Thursday 8th December, 2011
For years, ecologists have been encouraging us to turn off electrical appliances that aren't in use. Turn off lights in unused rooms, wash laundry at lower temperatures and ensure you don't overfill the kettle. All because using electricity is bad for the environment.

There’s a massive CO2 footprint for electricity production. Generating just 1kWh of electricity in the UK releases around 525g of CO2 and other emissions into the atmosphere from our coal and natural gas fired power stations.

Naturally, this made me cast a critical eye over the recent boom in electric vehicles (EVs) and I previously examined the hidden emissions that come from driving an EV like the Nissan LEAF after the seemingly constant claims that these vehicles are “Zero Emission”. In fact, just last week, Nissan CEO Carlos Ghosn was making big claims around the CO2 that hasn’t been emitted as a result of people driving the LEAF.

Everybody is jumping on the EV bandwagon now, with many manufacturers having a pure EV or plug-in hybrid on sale or coming to market. Last week I was invited to the Volvo HQ in Gothenburg to see the new V60 plug-in hybrid vehicle. Naturally, I sat there doing sums about how much CO2 would be generated in charging its 11.2kWh battery pack and then put the question to Volvo about how exactly this was going to help the environment. I wasn’t ready for the answer.
It seems that Volvo has done a nice little deal with Swedish electricity provider Vattenfall which will give buyers the option of taking the car along with three years of renewable energy supply. Generated from hydro-electric or wind, this supply has a carbon footprint of approximately zero meaning that, on a full charge, the V60 plug-in hybrid will go up to 32 miles with no CO2 emissions from the tailpipe or the power station. Rather different from simply pretending there aren’t any emissions from the use of electricity.

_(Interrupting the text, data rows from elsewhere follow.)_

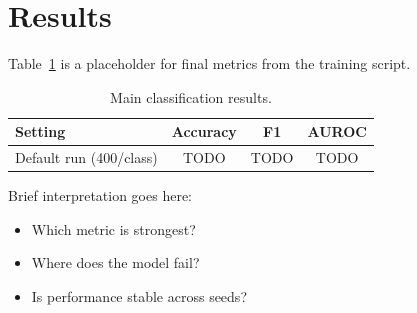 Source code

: \section{Results}

Table~\ref{tab:main-results} is a placeholder for final metrics from the
training script.

\begin{table}[t]
\centering
\begin{tabular}{lccc}
\toprule
Setting & Accuracy & F1 & AUROC \\
\midrule
Default run (400/class) & TODO & TODO & TODO \\
\bottomrule
\end{tabular}
\caption{Main classification results.}
\label{tab:main-results}
\end{table}

Brief interpretation goes here:
\begin{itemize}
  \item Which metric is strongest?
  \item Where does the model fail?
  \item Is performance stable across seeds?
\end{itemize}
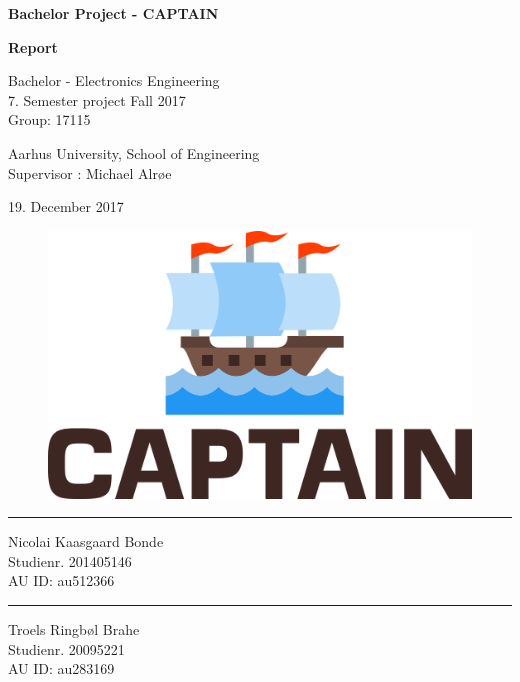 \begin{titlingpage}
		
	\begin{center}
			{\huge\bfseries Bachelor Project - CAPTAIN}\\
			\vspace{10pt}
			
			{\Huge\bfseries Report}\\
			
			\vspace{20pt}
			
			{Bachelor - Electronics Engineering}\\
			{\large 7. Semester project Fall 2017}\\
			{Group: 17115}
			
			\vspace{10pt}
			
			Aarhus University, School of Engineering\\
			Supervisor : Michael Alrøe
			\vspace{10pt}
			
			19. December 2017
			\vspace{10pt}
			\begin{figure}[H]
				\centering
				\includegraphics[max width=0.7\linewidth]{forside.png}
			\end{figure}
			\vspace{100pt}
			\begin{minipage}{0.40\linewidth}
				\centering
				\hrule
				\vspace{12pt}
				Nicolai Kaasgaard Bonde\\
				Studienr. 201405146\\
				AU ID: au512366
			\end{minipage}
			\hspace{50pt}
			\begin{minipage}{0.40\linewidth}
				\centering
				\hrule
				\vspace{12pt}
				Troels Ringbøl Brahe\\
				Studienr. 20095221\\
				AU ID: au283169
			\end{minipage}
	\end{center}
\end{titlingpage}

Perhaps things have changed at Nissan in almost two years since I first looked into EVs? I asked Nissan UK if it was prepared to discuss why it continually fails to acknowledge the carbon footprint of electricity production whilst promoting EVs. I submitted the following questions to its press office:

1) How does plugging something in and leaving it turned on overnight help save the environment?

2) Doesn't this go against the messages we've been receiving from ecologists for years?"

3) Why aren't other products, like tumble dryers and fridge/freezers being marketed as "zero emission" if a car, that uses considerably more power, can be.

4) What is Nissan doing to help reduce the environmental impact of electricity production?

Nissan responded by saying that “Unfortunately, we are not in a position to comment on your questions.”

Meanwhile, Volvo is looking into providing a renewable energy option in all locations they plan to sell plug-in vehicles.